RECORDS TO PROCESS
....
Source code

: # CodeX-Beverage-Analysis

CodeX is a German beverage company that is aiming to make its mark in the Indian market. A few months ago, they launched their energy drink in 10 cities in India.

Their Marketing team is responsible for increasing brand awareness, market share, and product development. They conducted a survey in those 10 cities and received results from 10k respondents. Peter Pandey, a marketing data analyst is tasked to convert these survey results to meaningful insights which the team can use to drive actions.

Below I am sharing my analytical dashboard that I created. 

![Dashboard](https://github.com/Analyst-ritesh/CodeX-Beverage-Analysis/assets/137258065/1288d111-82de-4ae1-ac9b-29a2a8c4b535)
....
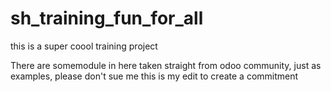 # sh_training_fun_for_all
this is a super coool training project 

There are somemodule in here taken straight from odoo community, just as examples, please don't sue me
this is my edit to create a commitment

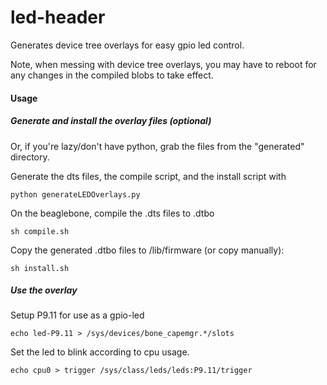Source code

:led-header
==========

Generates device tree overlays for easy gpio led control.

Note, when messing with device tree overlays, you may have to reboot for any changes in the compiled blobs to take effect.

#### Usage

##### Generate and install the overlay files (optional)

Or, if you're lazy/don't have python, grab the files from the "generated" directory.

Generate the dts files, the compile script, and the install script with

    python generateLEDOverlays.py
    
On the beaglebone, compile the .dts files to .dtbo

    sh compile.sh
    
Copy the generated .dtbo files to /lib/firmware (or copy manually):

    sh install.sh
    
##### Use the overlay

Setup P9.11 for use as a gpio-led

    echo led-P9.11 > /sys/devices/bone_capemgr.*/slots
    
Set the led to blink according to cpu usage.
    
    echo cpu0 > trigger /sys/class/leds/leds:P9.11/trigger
....
WORK ITEM
Please give the number of lines in the listing above where "market" appears, and nothing else.

RESULT BELOW
2